Kasus yang mengguncang Indonesia pada Juli 2022 silam itu, mendapat kecaman terkait putusan MA terhadap hukuman Ferdy Sambo.
Pada Selasa, (8/8/2023), Mahkamah Agung (MA) memutuskan mengubah hukuman Ferdy Sambo atas kasus pembunuhan berencana Brigadir Brigadir Yosua Hutabarat.
Hal itu diputuskan lewat sidang putusan sidang kasasi di gedung MA, Jakarta Pusat, Selasa, (8/8/2023).
"Tolak kasasi PU dan terdakwa dengan perbaikan kualifikasi tindak pidana. Pidana penjara seumur hidup," ucap Kepala Biro Hukum dan Humas MA, Sobandi di Gedung MA, Selasa (8/8/2023).
Dalam mengadili perkara ini, MA menurunkan lima hakim. Suhadi terpilih sebagai Ketua Hakim, dibantu oleh hakim anggota yakni Suharto, Jupriyadi, Desnayeti, dan Yohanes. Sobandi mengatakan, sidang digelar secara tertutup, yang dimulai sejak sekitar pukul 13.00 WIB dan berakhir sekitar pukul 17.00 WIB.
Selain Kasus Ferdy Sambo, ternyata ada 2 kasus pembunuhan yang memicu kontroversi di Indonesia. Berikut ulasan lengkapnya dirangkum Kamis (10/8/2023).
Foto/Istimewa
Selain kasus Ferdy Sambo, salah satu kasus pembunuhan yang mengguncang Indonesia terjadi pada tahun 2001. Adalah Tommy Soeharto, anak Presiden RI ke 2 Soeharto yang jadi tersangka.
Diawali pada April 1999, Tommy bersama rekan bisnisnya, Ricardo Gelael, disidang atas penipuan lahan senilai $11 juta.
Mereka dinyatakan tidak bersalah pada Oktober 1999 oleh Pengadilan Negeri Jakarta Selatan. Pada September 2000, panel tiga Hakim Agung yang dipimpin Syafiuddin Kartasasmita membatalkan putusan tersebut dan menjatuhkan hukuman penjara selama 18 bulan kepada Tommy dan Gelael atas tindak pidana korupsi.
Tommy menolak dipenjara dan bersembunyi. Istri Kartasasmita kemudian menduga bahwa suaminya menolak suap sebesar $20.000 dari Tommy.
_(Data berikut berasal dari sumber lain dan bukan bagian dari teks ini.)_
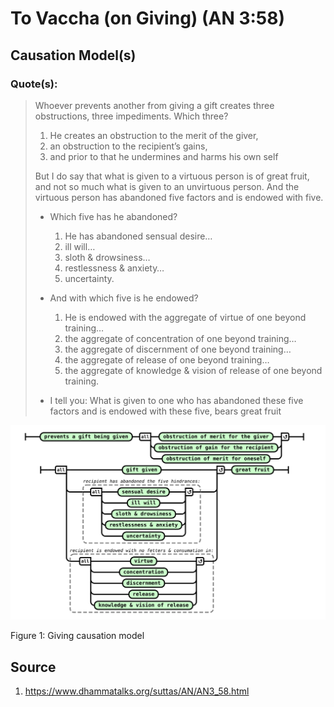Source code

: # To Vaccha (on Giving) (AN 3:58)

## Causation Model(s)

### Quote(s):
> Whoever prevents another from giving a gift creates three obstructions, three impediments. Which three? 
> 1. He creates an obstruction to the merit of the giver, 
> 2. an obstruction to the recipient’s gains, 
> 3. and prior to that he undermines and harms his own self
>
> But I do say that what is given to a virtuous person is of great fruit, and not so much what is given to an unvirtuous person. And the virtuous person has abandoned five factors and is endowed with five.
>
> * Which five has he abandoned? 
>   1. He has abandoned sensual desire… 
>   2. ill will… 
>   3. sloth & drowsiness… 
>   4. restlessness & anxiety… 
>   5. uncertainty. 
> 
> * And with which five is he endowed? 
>   1. He is endowed with the aggregate of virtue of one beyond training… 
>   2. the aggregate of concentration of one beyond training… 
>   3. the aggregate of discernment of one beyond training… 
>   4. the aggregate of release of one beyond training… 
>   5. the aggregate of knowledge & vision of release of one beyond training. 
>
> * I tell you: What is given to one who has abandoned these five factors and is endowed with these five, bears great fruit


![Giving causation model](./Giving-causation-model.svg)

Figure 1: Giving causation model


## Source
1. https://www.dhammatalks.org/suttas/AN/AN3_58.html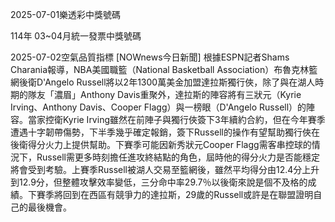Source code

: 
2025-07-01樂透彩中獎號碼

                                
114年 03~04月統一發票中獎號碼
                             
2025-07-02空氣品質指標
                              [NOWnews今日新聞] 根據ESPN記者Shams Charania報導，NBA美國職籃（National Basketball Association）布魯克林籃網後衛D'Angelo Russell將以2年1300萬美金加盟達拉斯獨行俠，除了與在湖人時期的隊友「濃眉」Anthony Davis重聚外，達拉斯的陣容將有三狀元（Kyrie Irving、Anthony Davis、Cooper Flagg）與一榜眼（D'Angelo Russell）的陣容。當家控衛Kyrie Irving雖然在前陣子與獨行俠簽下3年續約合約，但在今年賽季遭遇十字韌帶傷勢，下半季幾乎確定報銷，簽下Russell的操作有望幫助獨行俠在後衛得分火力上提供幫助。下賽季可能因新秀狀元Cooper Flagg需客串控球的情況下，Russell需更多時刻擔任進攻終結點的角色，屆時他的得分火力是否能穩定將會受到考驗。上賽季Russell被湖人交易至籃網後，雖然平均得分由12.4分上升到12.9分，但整體攻擊效率變低，三分命中率29.7％以後衛來說是個不及格的成績。下賽季將回到在西區有競爭力的達拉斯，29歲的Russell或許是在聯盟證明自己的最後機會。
Pada Juli 2001, Tommy membayar Rp100 juta kepada dua pembunuh bayaran untuk membunuh Kartasasmita. Kartasasmita ditembak mati di tengah perjalanan ke kantor. Mahkamah Agung Indonesia yang dikenal sangat korup menanggapi kasus pembunuhan ini dengan membatalkan putusan korupsi Tommy pada Oktober 2001. Tindakan ini dinilai sebagai bagian dari kesepakatan agar ia keluar dari persembunyian. The Jakarta Post menulis bahwa putusan tersebut "melenyapkan remah-remah kredibilitas yang tersisa dari penegak hukum tertinggi di negara ini".
Pada tanggal 26 Juli 2002, Tommy dihukum 15 tahun penjara atas pembunuhan, kepemilikan senjata api ilegal, dan menghindari penahanan. Kasus pembunuhan sebenarnya diganjar hukuman mati, tetapi jaksa hanya menuntut kurungan 15 tahun.
Tommy jarang menghadiri sidang, mengaku sakit, dan absen saat putusannya dibacakan. Para pendukung bayarannya hadir di luar ruang sidang.
Ia menjalani tiga pekan pertamanya di sel mewah Blok H di Lapas Cipinang, Jatinegara, Jakarta Timur, lalu dipindahkan ke Pulau Nusa Kambangan di lepas pantai selatan Jawa Tengah. Sel mewahnya yang berukuran 8 x 3 meter dilapisi karpet dan dilengkapi sofa, lemari, televisi, kulkas, alat makan, pendingin udara, penyaring air, komputer jinjing, dan dua telepon genggam.
Ia sering diizinkan bepergian ke Jakarta dengan alasan kesehatan dan diketahui mengunjungi sebuah lapangan golf eksklusif. Pada April 2006, ia dipindahkan kembali ke Cipinang. Masa kurungannya dikurangi menjadi 10 tahun dengan banding. Ia dibebaskan bersyarat pada tanggal 30 Oktober 2006.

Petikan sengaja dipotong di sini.